Starting a Batch Job on auto-scaled Spark Cluster
This example demonstrates how to set up and run an auto-scaled batch job in Practicus AI. Instead of launching a fixed-size environment, we will create a batch job with the ability to automatically scale its compute resources based on demand.
Important note on worker container image
- Unlike standard Spark cluster, auto-scaled Spark cluster executors have a separate type of container image
ghcr.io/practicusai/practicus-spark
- This means packages accessible to coordinator worker might not be accessible to the executors.

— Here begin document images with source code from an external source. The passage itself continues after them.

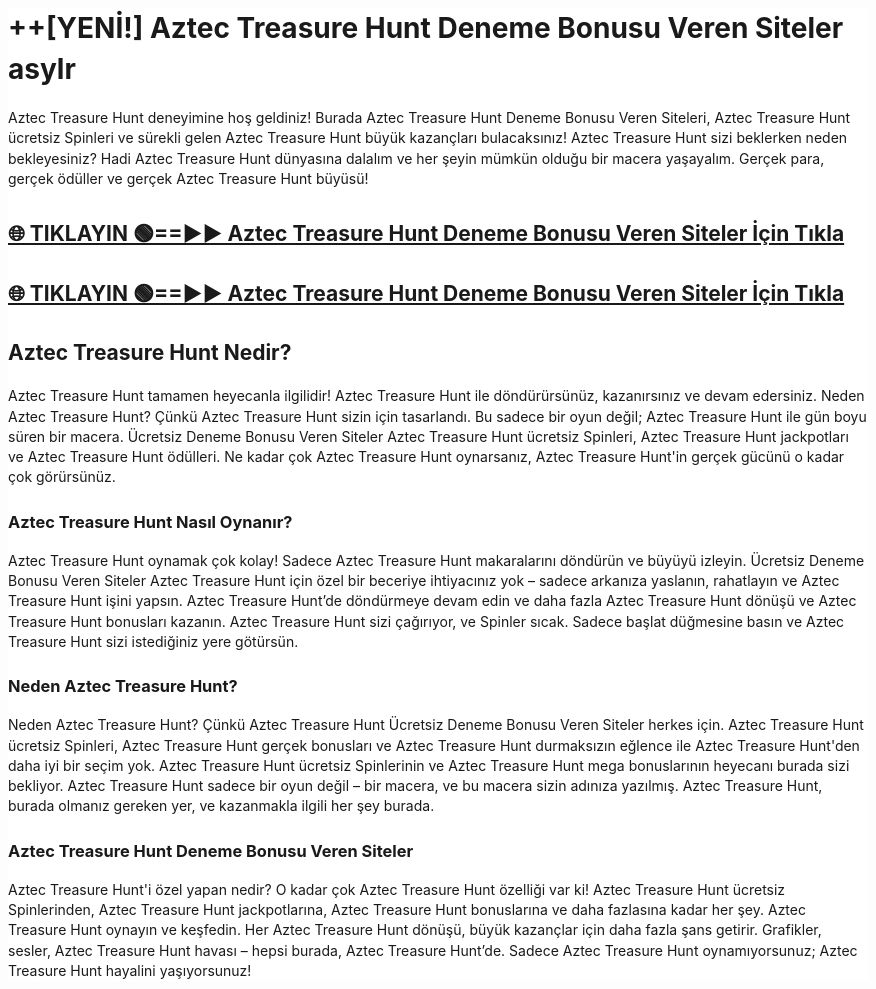 # ++[YENİ!] Aztec Treasure Hunt Deneme Bonusu Veren Siteler asylr 

Aztec Treasure Hunt deneyimine hoş geldiniz! Burada Aztec Treasure Hunt Deneme Bonusu Veren Siteleri, Aztec Treasure Hunt ücretsiz Spinleri ve sürekli gelen Aztec Treasure Hunt büyük kazançları bulacaksınız! Aztec Treasure Hunt sizi beklerken neden bekleyesiniz? Hadi Aztec Treasure Hunt dünyasına dalalım ve her şeyin mümkün olduğu bir macera yaşayalım. Gerçek para, gerçek ödüller ve gerçek Aztec Treasure Hunt büyüsü!

## [🌐 TIKLAYIN 🟢==►► Aztec Treasure Hunt Deneme Bonusu Veren Siteler İçin Tıkla](https://xwager.xyz/) 

## [🌐 TIKLAYIN 🟢==►► Aztec Treasure Hunt Deneme Bonusu Veren Siteler İçin Tıkla](https://xwager.xyz/) 

## Aztec Treasure Hunt Nedir?

Aztec Treasure Hunt tamamen heyecanla ilgilidir! Aztec Treasure Hunt ile döndürürsünüz, kazanırsınız ve devam edersiniz. Neden Aztec Treasure Hunt? Çünkü Aztec Treasure Hunt sizin için tasarlandı. Bu sadece bir oyun değil; Aztec Treasure Hunt ile gün boyu süren bir macera. Ücretsiz Deneme Bonusu Veren Siteler Aztec Treasure Hunt ücretsiz Spinleri, Aztec Treasure Hunt jackpotları ve Aztec Treasure Hunt ödülleri. Ne kadar çok Aztec Treasure Hunt oynarsanız, Aztec Treasure Hunt'in gerçek gücünü o kadar çok görürsünüz.

### Aztec Treasure Hunt Nasıl Oynanır?

Aztec Treasure Hunt oynamak çok kolay! Sadece Aztec Treasure Hunt makaralarını döndürün ve büyüyü izleyin. Ücretsiz Deneme Bonusu Veren Siteler Aztec Treasure Hunt için özel bir beceriye ihtiyacınız yok – sadece arkanıza yaslanın, rahatlayın ve Aztec Treasure Hunt işini yapsın. Aztec Treasure Hunt’de döndürmeye devam edin ve daha fazla Aztec Treasure Hunt dönüşü ve Aztec Treasure Hunt bonusları kazanın. Aztec Treasure Hunt sizi çağırıyor, ve Spinler sıcak. Sadece başlat düğmesine basın ve Aztec Treasure Hunt sizi istediğiniz yere götürsün.

### Neden Aztec Treasure Hunt?

Neden Aztec Treasure Hunt? Çünkü Aztec Treasure Hunt Ücretsiz Deneme Bonusu Veren Siteler herkes için. Aztec Treasure Hunt ücretsiz Spinleri, Aztec Treasure Hunt gerçek bonusları ve Aztec Treasure Hunt durmaksızın eğlence ile Aztec Treasure Hunt'den daha iyi bir seçim yok. Aztec Treasure Hunt ücretsiz Spinlerinin ve Aztec Treasure Hunt mega bonuslarının heyecanı burada sizi bekliyor. Aztec Treasure Hunt sadece bir oyun değil – bir macera, ve bu macera sizin adınıza yazılmış. Aztec Treasure Hunt, burada olmanız gereken yer, ve kazanmakla ilgili her şey burada.

### Aztec Treasure Hunt Deneme Bonusu Veren Siteler

Aztec Treasure Hunt'i özel yapan nedir? O kadar çok Aztec Treasure Hunt özelliği var ki! Aztec Treasure Hunt ücretsiz Spinlerinden, Aztec Treasure Hunt jackpotlarına, Aztec Treasure Hunt bonuslarına ve daha fazlasına kadar her şey. Aztec Treasure Hunt oynayın ve keşfedin. Her Aztec Treasure Hunt dönüşü, büyük kazançlar için daha fazla şans getirir. Grafikler, sesler, Aztec Treasure Hunt havası – hepsi burada, Aztec Treasure Hunt’de. Sadece Aztec Treasure Hunt oynamıyorsunuz; Aztec Treasure Hunt hayalini yaşıyorsunuz!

- To install packages please install to both the coordinator and the executor images and create custom container images.
- While creating the spark client, you can then pass arguments to specify which executor image to use.
Important note on privileged access
- For auto-scaled Spark to work,
you will need additional privileges
on the Kubernetes cluster. - Please ask your admin to grant you access to worker size definitions with privileged access before you continue with this example.
Finding an Auto-Scaled (Privileged) Worker Size
Let's identify a worker size that supports auto-scaling and includes the required privileged capabilities for running batch jobs.
import practicuscore as prt
region = prt.get_default_region()
auto_dist_worker_size = None
for worker_size in region.worker_size_list:
if worker_size.auto_distributed:
auto_dist_worker_size = worker_size.name
break
assert auto_dist_worker_size, "You do not have access to any auto-distributed (privileged) worker sizes"
print("Located an auto-distributed (privileged) worker size:", auto_dist_worker_size)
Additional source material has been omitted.